Un rassemblement était organisé ce jeudi 8 juillet à l’usine Sanofi de Vertolaye, dans le Puy-de-Dôme. Les syndicats espèrent faire entendre leur inquiétude sur le changement de direction prévue pour le site dès 2022, dans le cadre du projet de cessation de l’usine par Sanofi à EuroAPI. Ils demandent à Sanofi un accompagnement financier et espèrent mobiliser les pouvoirs publics.

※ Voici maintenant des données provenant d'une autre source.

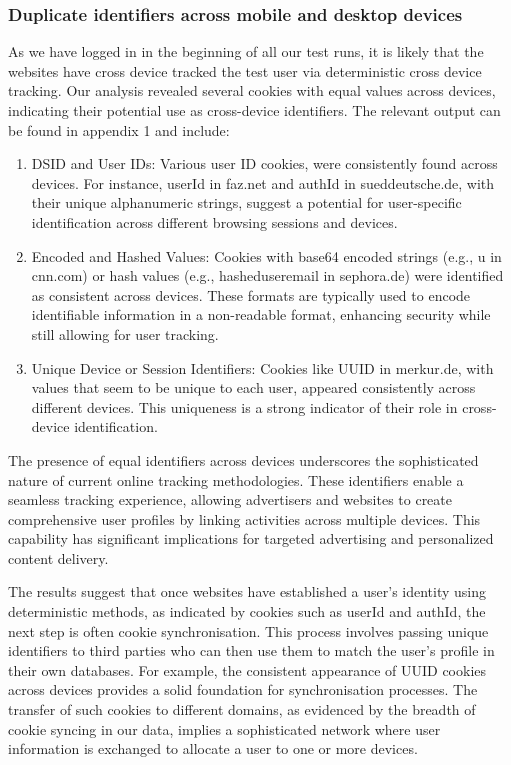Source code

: \subsubsection{Duplicate identifiers across mobile and desktop devices}
As we have logged in in the beginning of all our test runs, it is likely that the websites have cross device tracked the test user via deterministic cross device tracking. Our analysis revealed several cookies with equal values across devices, indicating their potential use as cross-device identifiers. The relevant output can be found in appendix 1 and include:
\begin{enumerate}
    \item DSID and User IDs: Various user ID cookies, were consistently found across devices. For instance, userId in faz.net and authId in sueddeutsche.de, with their unique alphanumeric strings, suggest a potential for user-specific identification across different browsing sessions and devices.
    \item Encoded and Hashed Values: Cookies with base64 encoded strings (e.g., u in cnn.com) or hash values (e.g., hasheduseremail in sephora.de) were identified as consistent across devices. These formats are typically used to encode identifiable information in a non-readable format, enhancing security while still allowing for user tracking.
    \item Unique Device or Session Identifiers: Cookies like UUID in merkur.de, with values that seem to be unique to each user, appeared consistently across different devices. This uniqueness is a strong indicator of their role in cross-device identification.
\end{enumerate}
The presence of equal identifiers across devices underscores the sophisticated nature of current online tracking methodologies. These identifiers enable a seamless tracking experience, allowing advertisers and websites to create comprehensive user profiles by linking activities across multiple devices. This capability has significant implications for targeted advertising and personalized content delivery.

The results suggest that once websites have established a user's identity using deterministic methods, as indicated by cookies such as userId and authId, the next step is often cookie synchronisation. This process involves passing unique identifiers to third parties who can then use them to match the user's profile in their own databases. For example, the consistent appearance of UUID cookies across devices provides a solid foundation for synchronisation processes. The transfer of such cookies to different domains, as evidenced by the breadth of cookie syncing in our data, implies a sophisticated network where user information is exchanged to allocate a user to one or more devices.

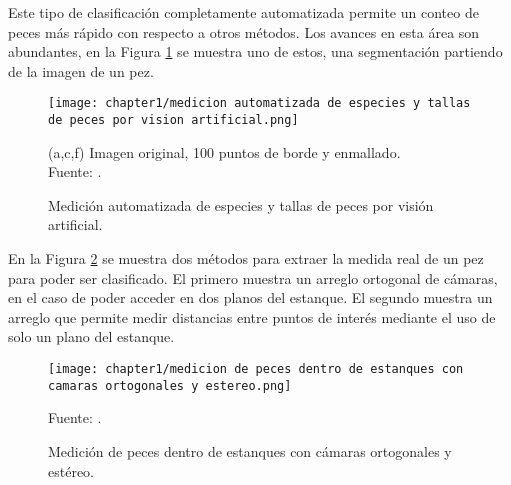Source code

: Este tipo de clasificación completamente automatizada permite un conteo de peces más rápido con respecto a otros métodos.\citep[p.~2-3]{Niu2018} Los avances en esta área son abundantes, en la Figura \ref{fig:medicion automatizada de especies y tallas de peces por vision artificial} se muestra uno de estos, una segmentación partiendo de la imagen de un pez.

\begin{figure}[H]
	\centering
	\texttt{[image: chapter1/medicion automatizada de especies y tallas de peces por vision artificial.png]}
	\caption{Medición automatizada de especies y tallas de peces por visión artificial.}
	\begin{myflushleftportland}
		(a,c,f) Imagen original, 100 puntos de borde y enmallado. \\
		Fuente: \citep[p.~4]{White2006}.
	\end{myflushleftportland}	
	\label{fig:medicion automatizada de especies y tallas de peces por vision artificial}
\end{figure}

En la Figura \ref{fig:medicion de peces dentro de estanques con camaras ortogonales y estereo} se muestra dos métodos para extraer la medida real de un pez para poder ser clasificado. El primero muestra un arreglo ortogonal de cámaras, en el caso de poder acceder en dos planos del estanque. El segundo muestra un arreglo que permite medir distancias entre puntos de interés mediante el uso de solo un plano del estanque.

\begin{figure}[H]
	\centering
	\texttt{[image: chapter1/medicion de peces dentro de estanques con camaras ortogonales y estereo.png]}
	\caption{Medición de  peces dentro de estanques con cámaras ortogonales y estéreo.}
	\begin{myflushleftportland}
		Fuente: \citep{Al-Jubouri2017}.
	\end{myflushleftportland}	
	\label{fig:medicion de peces dentro de estanques con camaras ortogonales y estereo}
\end{figure}



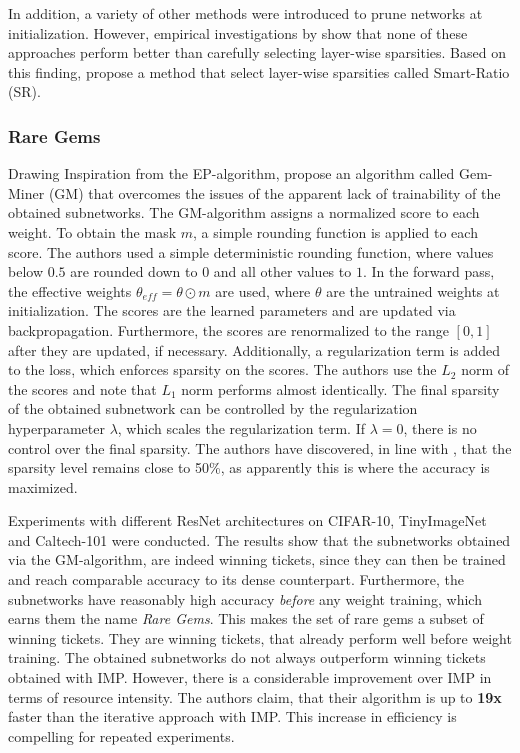 In addition, a variety of other methods \autocite{GraSP,SNIP,SynFlow} were introduced to prune networks at initialization. However, empirical investigations by \textcite{PruningAtInitMissingTheMark, SanityCheckingPruningMethods} show that none of these approaches perform better than carefully selecting layer-wise sparsities.
Based on this finding, \autocite{SanityCheckingPruningMethods} propose a method that select layer-wise sparsities called Smart-Ratio (SR).

\subsubsection{Rare Gems}
Drawing Inspiration from the EP-algorithm, \textcite{RareGems} propose an algorithm called Gem-Miner (GM) that overcomes the issues of the apparent lack of trainability of the obtained subnetworks.
The GM-algorithm assigns a normalized score to each weight. 
To obtain the mask $m$, a simple rounding function is applied to each score. The authors used a simple deterministic rounding function, where values below $0.5$ are rounded down to $0$ and all other values to $1$.
In the forward pass, the effective weights $\theta_{eff} = \theta \odot m$ are used, where $\theta$ are the untrained weights at initialization. 
The scores are the learned parameters and are updated via backpropagation.
Furthermore, the scores are renormalized to the range $[0,1]$ after they are updated, if necessary.
Additionally, a regularization term is added to the loss, which enforces sparsity on the scores. 
The authors use the $L_2$ norm of the scores and note that $L_1$ norm performs almost identically.
The final sparsity of the obtained subnetwork can be controlled by the regularization hyperparameter $\lambda$, which scales the regularization term.
 If $\lambda = 0$, there is no control over the final sparsity. 
 The authors have discovered, in line with \cite{DBLP:conf/cvpr/RamanujanWKFR20}, that the sparsity level remains close to 50\%, as apparently this is where the accuracy is maximized.

Experiments with different ResNet architectures on CIFAR-10, TinyImageNet \autocite{Tinyimagenet} and Caltech-101 \autocite{Caltech101} were conducted. 
The results show that the subnetworks obtained via the GM-algorithm, are indeed winning tickets, since they can then be trained and reach comparable accuracy to its dense counterpart.
Furthermore, the subnetworks have reasonably high accuracy \textit{before} any weight training, which earns them the name \textit{Rare Gems}. 
This makes the set of rare gems a subset of winning tickets. 
They are winning tickets, that already perform well before weight training.
The obtained subnetworks do not always outperform winning tickets obtained with IMP.
However, there is a considerable improvement over IMP in terms of resource intensity.
The authors claim, that their algorithm is up to \textbf{19x} faster than the iterative approach with IMP. 
This increase in efficiency is compelling for repeated experiments.

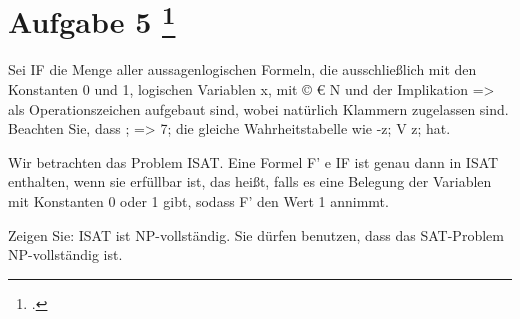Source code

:\documentclass{lehramt-informatik-aufgabe}
\begin{document}
\liAufgabenTitel{}
\section{Aufgabe 5
\footcite{66115:2020:09}}

Sei IF die Menge aller aussagenlogischen Formeln, die ausschließlich mit den Konstanten 0 und
1, logischen Variablen x, mit © € N und der Implikation => als Operationszeichen aufgebaut
sind, wobei natürlich Klammern zugelassen sind. Beachten Sie, dass ; => 7; die gleiche
Wahrheitstabelle wie -z; V z; hat.

Wir betrachten das Problem ISAT. Eine Formel F' e IF ist genau dann in ISAT enthalten, wenn
sie erfüllbar ist, das heißt, falls es eine Belegung der Variablen mit Konstanten 0 oder 1 gibt,
sodass F' den Wert 1 annimmt.

Zeigen Sie: ISAT ist NP-vollständig. Sie dürfen benutzen, dass das SAT-Problem NP-vollständig
ist.
\end{document}
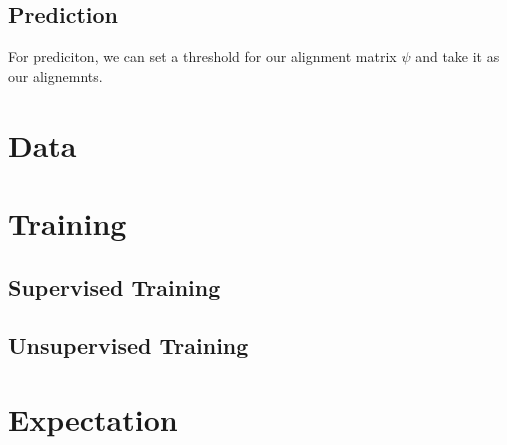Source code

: \documentclass[twoside,twocolumn]{article}
\begin{document}

\subsection{Prediction}

For prediciton, we can set a threshold for our alignment matrix $\psi$ and take it as our alignemnts.

\section{Data}

\section{Training}

\subsection{Supervised Training}

\subsection{Unsupervised Training}

\section{Expectation}




\end{document}
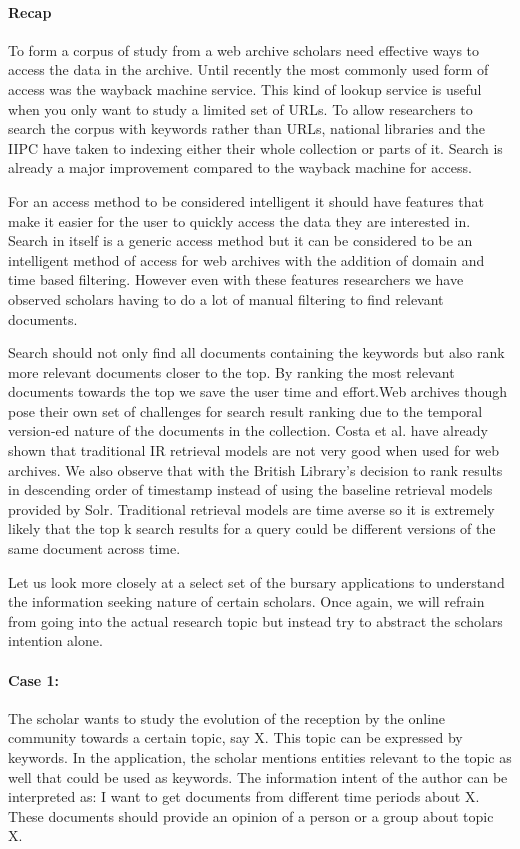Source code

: \paragraph{Recap} %
\label{par:recap}
To form a corpus of study from a web archive scholars need effective ways to access the data in the archive. Until recently the most commonly used form of access was the wayback machine service. This kind of lookup service is useful when you only want to study a limited set of URLs. To allow researchers to search the corpus with keywords rather than URLs, national libraries and the IIPC have taken to indexing either their whole collection or parts of it. Search is already a major improvement compared to the wayback machine for access. 

For an access method to be considered intelligent it should have features that make it easier for the user to quickly access the data they are interested in. Search in itself is a generic access method but it can be considered to be an intelligent method of access for web archives with the addition of domain and time based filtering. However even with these features researchers we have observed scholars having to do a lot of manual filtering to find relevant documents.

Search should not only find all documents containing the keywords but also rank more relevant documents closer to the top. By ranking the most relevant documents towards the top we save the user time and effort.Web archives though pose their own set of challenges for search result ranking due to the temporal version-ed nature of the documents in the collection. Costa et al. have already shown that traditional IR retrieval models are not very good when used for web archives. We also observe that with the British Library's decision to rank results in descending order of timestamp instead of using the baseline retrieval models provided by Solr. Traditional retrieval models are time averse so it is extremely likely that the top k search results for a query could be different versions of the same document across time.

Let us look more closely at a select set of the bursary applications to understand the information seeking nature of certain scholars. Once again, we will refrain from going into the actual research topic but instead try to abstract the scholars intention alone.

\paragraph{Case 1:} %
\label{par:paragraph_name}
The scholar wants to study the evolution of the reception by the online community towards a certain topic, say X. This topic can be expressed by keywords. In the application, the scholar mentions entities relevant to the topic as well that could be used as keywords. The information intent of the author can be interpreted as: I want to get documents from different time periods about X. These documents should provide an opinion of a person or a group about topic X.

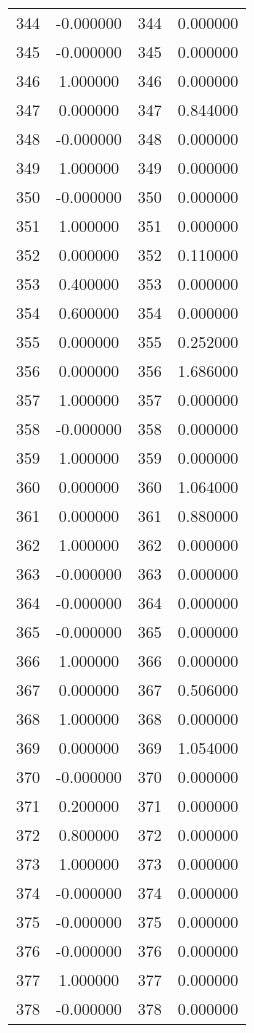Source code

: \documentclass[12pt]{article}
\begin{document}
\begin{longtable}{@{}cccc@{}}
344 & -0.000000 & 344 & 0.000000 \\
345 & -0.000000 & 345 & 0.000000 \\
346 & 1.000000 & 346 & 0.000000 \\
347 & 0.000000 & 347 & 0.844000 \\
348 & -0.000000 & 348 & 0.000000 \\
349 & 1.000000 & 349 & 0.000000 \\
350 & -0.000000 & 350 & 0.000000 \\
351 & 1.000000 & 351 & 0.000000 \\
352 & 0.000000 & 352 & 0.110000 \\
353 & 0.400000 & 353 & 0.000000 \\
354 & 0.600000 & 354 & 0.000000 \\
355 & 0.000000 & 355 & 0.252000 \\
356 & 0.000000 & 356 & 1.686000 \\
357 & 1.000000 & 357 & 0.000000 \\
358 & -0.000000 & 358 & 0.000000 \\
359 & 1.000000 & 359 & 0.000000 \\
360 & 0.000000 & 360 & 1.064000 \\
361 & 0.000000 & 361 & 0.880000 \\
362 & 1.000000 & 362 & 0.000000 \\
363 & -0.000000 & 363 & 0.000000 \\
364 & -0.000000 & 364 & 0.000000 \\
365 & -0.000000 & 365 & 0.000000 \\
366 & 1.000000 & 366 & 0.000000 \\
367 & 0.000000 & 367 & 0.506000 \\
368 & 1.000000 & 368 & 0.000000 \\
369 & 0.000000 & 369 & 1.054000 \\
370 & -0.000000 & 370 & 0.000000 \\
371 & 0.200000 & 371 & 0.000000 \\
372 & 0.800000 & 372 & 0.000000 \\
373 & 1.000000 & 373 & 0.000000 \\
374 & -0.000000 & 374 & 0.000000 \\
375 & -0.000000 & 375 & 0.000000 \\
376 & -0.000000 & 376 & 0.000000 \\
377 & 1.000000 & 377 & 0.000000 \\
378 & -0.000000 & 378 & 0.000000 \\

\end{longtable}
\end{document}
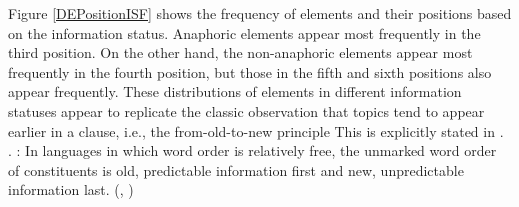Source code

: Figure \ref{DEPositionISF} shows the frequency of elements and their positions
based on the information status.
Anaphoric elements appear most frequently in the third position.
On the other hand, the non-anaphoric elements appear most frequently in the fourth position,
but those in the fifth and sixth positions also appear frequently.
These distributions of elements in different information statuses appear to replicate the classic observation that
topics tend to appear earlier in a clause,
i.e., the from-old-to-new principle \cite{mathesius28,firbas64,danes70,kuno78,gundel88}
This is explicitly stated in \Next.
%
\ex. \label{oldnewprinciple}:
 In languages in which word order is relatively free,
 the unmarked word order of constituents is old,
 predictable information first and new, unpredictable information last.
 \hfill{(, )}


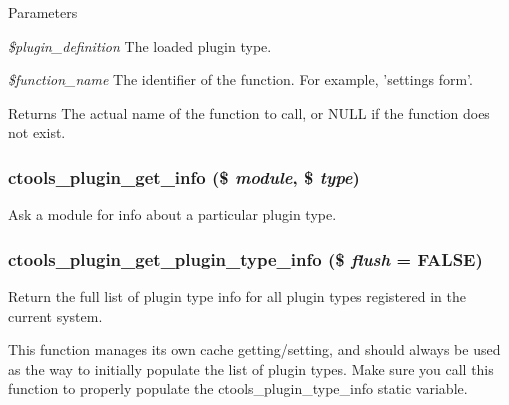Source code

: \begin{DoxyParams}{Parameters}
\item[{\em \$plugin\_\-definition}]The loaded plugin type. \item[{\em \$function\_\-name}]The identifier of the function. For example, 'settings form'.\end{DoxyParams}
\begin{DoxyReturn}{Returns}
The actual name of the function to call, or NULL if the function does not exist. 
\end{DoxyReturn}
\hypertarget{ctools_2includes_2plugins_8inc_addf3f6a3107a10cf5fb701420a9f8dcb}{
\subsubsection[{ctools\_\-plugin\_\-get\_\-info}]{\setlength{\rightskip}{0pt plus 5cm}ctools\_\-plugin\_\-get\_\-info (\$ {\em module}, \/  \$ {\em type})}}
\label{ctools_2includes_2plugins_8inc_addf3f6a3107a10cf5fb701420a9f8dcb}
Ask a module for info about a particular plugin type. \hypertarget{ctools_2includes_2plugins_8inc_a33425fdf7b78f6c83c9dcb3dc550e2c3}{
\subsubsection[{ctools\_\-plugin\_\-get\_\-plugin\_\-type\_\-info}]{\setlength{\rightskip}{0pt plus 5cm}ctools\_\-plugin\_\-get\_\-plugin\_\-type\_\-info (\$ {\em flush} = {\ttfamily FALSE})}}
\label{ctools_2includes_2plugins_8inc_a33425fdf7b78f6c83c9dcb3dc550e2c3}
Return the full list of plugin type info for all plugin types registered in the current system.

This function manages its own cache getting/setting, and should always be used as the way to initially populate the list of plugin types. Make sure you call this function to properly populate the ctools\_\-plugin\_\-type\_\-info static variable.

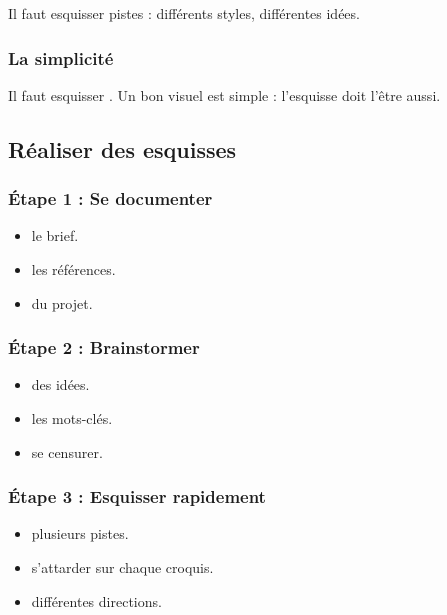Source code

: Il faut esquisser  pistes : différents styles, différentes idées.

\subsubsection{La simplicité}

Il faut esquisser . Un bon visuel est simple : l'esquisse doit l'être aussi.

\subsection{Réaliser des esquisses}

\subsubsection{Étape 1 : Se documenter}

\begin{itemize}
    \item {} le brief.
    \item {} les références.
    \item {} du projet.
\end{itemize}

\subsubsection{Étape 2 : Brainstormer}

\begin{itemize}
    \item {} des idées.
    \item {} les mots-clés.
    \item {} se censurer.
\end{itemize}

\subsubsection{Étape 3 : Esquisser rapidement}

\begin{itemize}
    \item {} plusieurs pistes.
    \item {} s'attarder sur chaque croquis.
    \item {} différentes directions.
\end{itemize}

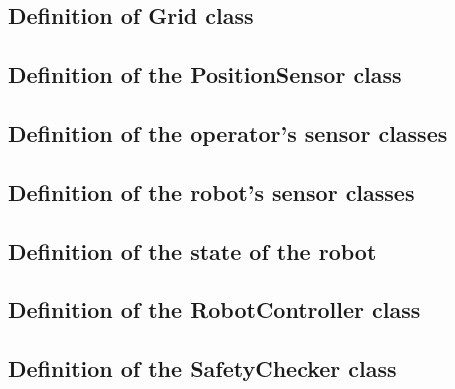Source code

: \documentclass[a4paper]{article}
\begin{document}
\subsection{Definition of Grid class}


\pagebreak
\subsection{Definition of the PositionSensor class}


\pagebreak
\subsection{Definition of the operator's sensor classes}


\pagebreak



\pagebreak
\subsection{Definition of the robot's sensor classes}


\pagebreak


\pagebreak
\subsection{Definition of the state of the robot}


\pagebreak
\subsection{Definition of the RobotController class}


\pagebreak
\subsection{Definition of the SafetyChecker class}



% 
\end{document}
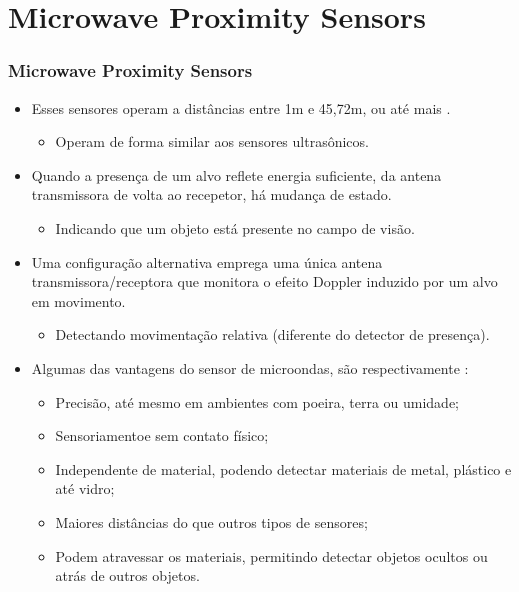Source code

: \documentclass[xcolor=dvipsnames, aspectratio=169]{beamer}
\begin{document}
\section[Microwave Proximity Sensors]{Microwave Proximity Sensors} 
\begin{frame}
\frametitle{Microwave Proximity Sensors}
	\begin{itemize}
		\item Esses sensores operam a distâncias entre 1m e 45,72m, ou até mais \cite{everett1995sensors}.
		\begin{itemize}
			\item Operam de forma similar aos sensores ultrasônicos.
		\end{itemize}
		\item Quando a presença de um alvo reflete energia suficiente, da antena transmissora de volta ao recepetor, há mudança de estado.
		\begin{itemize}
			\item Indicando que um objeto está presente no campo de visão.
		\end{itemize} 
		\item Uma configuração alternativa emprega uma única antena transmissora/receptora que monitora o efeito Doppler induzido por um alvo em movimento.
		\begin{itemize}
			\item Detectando movimentação relativa (diferente do detector de presença).
		\end{itemize}
		\item Algumas das vantagens do sensor de microondas, são respectivamente \cite{electricitymagnetism2023microwave}:
		\begin{itemize}
			\item Precisão, até mesmo em ambientes com poeira, terra ou umidade;
			\item Sensoriamentoe sem contato físico;
			\item Independente de material, podendo detectar materiais de metal, plástico e até vidro;
			\item Maiores distâncias do que outros tipos de sensores;
			\item Podem atravessar os materiais, permitindo detectar objetos ocultos ou atrás de outros objetos.
		\end{itemize}
		

\end{itemize}
\end{frame}
\end{document}
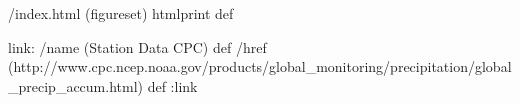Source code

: /index.html {(figureset) htmlprint} def
\begin{ingrid}
link:
/name (Station Data CPC) def
/href (http://www.cpc.ncep.noaa.gov/products/global_monitoring/precipitation/global_precip_accum.html) def
:link

\end{ingrid}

Un changement de direction

En janvier 2021, Sanofi a annoncé la nomination d'un nouveau directeur, Karl Rotthier, ex-dirigeant de Centrient Pharmaceuticals, à la tête de l’entreprise EuroAPI. EuroAPI sera chargée de développer ses productions d’ingrédients actifs pharmaceutiques (les API) et de les commercialiser en Europe. En France, deux usines de production chimiques sont concernées par ce changement, à Saint-Aubin-lès-Elbeuf, en Seine-Maritime et à Vertolaye, dans le Puy-de-Dôme.

D’après Paul Meira Do Rego, secrétaire CFDT du CE Sanofi, « l’inquiétude est énorme ». Il explique : « Nous avions vu d’un très bon œil EuroAPI au moment de l’annonce initiale. Mais Sanofi a rétropédalé et a débarqué un nouveau futur directeur. Nous n’avons plus aucune certitude. »

La nécessaire « souveraineté nationale »

L'introduction en bourse de l’entreprise, prévue pour mars 2022, cristallise notamment les tensions. « L’entrée en bourse d’EuroAPI est estimée à un milliard d’euros, dont 30 % appartiennent à Sanofi. A l’origine, les 700 millions restants, les fruits de l'entrée en bourse, devaient être rétrocédés », développe Paul Meira Do Rego. Avec le changement de direction, le site de Vertolay n’a plus de certitude : « Que vont décider les futurs actionnaires ? De prioriser l’investissement ? Cela ne se fait pas souvent. » Magali Mathevon, déléguée syndicale CGT du site de Vertolaye ajoute que l’usine est mal en point : « Sanofi nous a laissés nous abîmer, nous avons 120 équipements obsolètes, de nombreux hors service, qu’il faudrait remplacer. La crise sanitaire a montré que nous avions besoin d’une souveraineté industrielle et ici nous avons toutes les compétences pour produire les API. »

Le directeur du site de Veyrtolaye, Cédric Van Der Meiren, se veut rassurant : « l'objectif est de faire de notre site un acteur principal dans la fabrication des actifs pharmaceutiques. C'est un projet qui a du sens dans l'industrie, qui vise aussi à retrouver une souveraineté nationale, en rapatriant les productions en Europe, y compris à Vertolaye. » Il précise que l'entrée en bourse ne met pas en péril les emplois sur le site. « Sanofi va garder 30 % des parts. J'entends les inquiétudes, mais ce projet va être porteur et très positif pour notre usine. C'est un projet structurant d'importance. »

A terme, les syndicats craignent des licenciements pour les quelque mille salariés, voire une « fermeture du site ». Les salariés étaient appelés à faire grève, une heure, ce jeudi 8 juillet.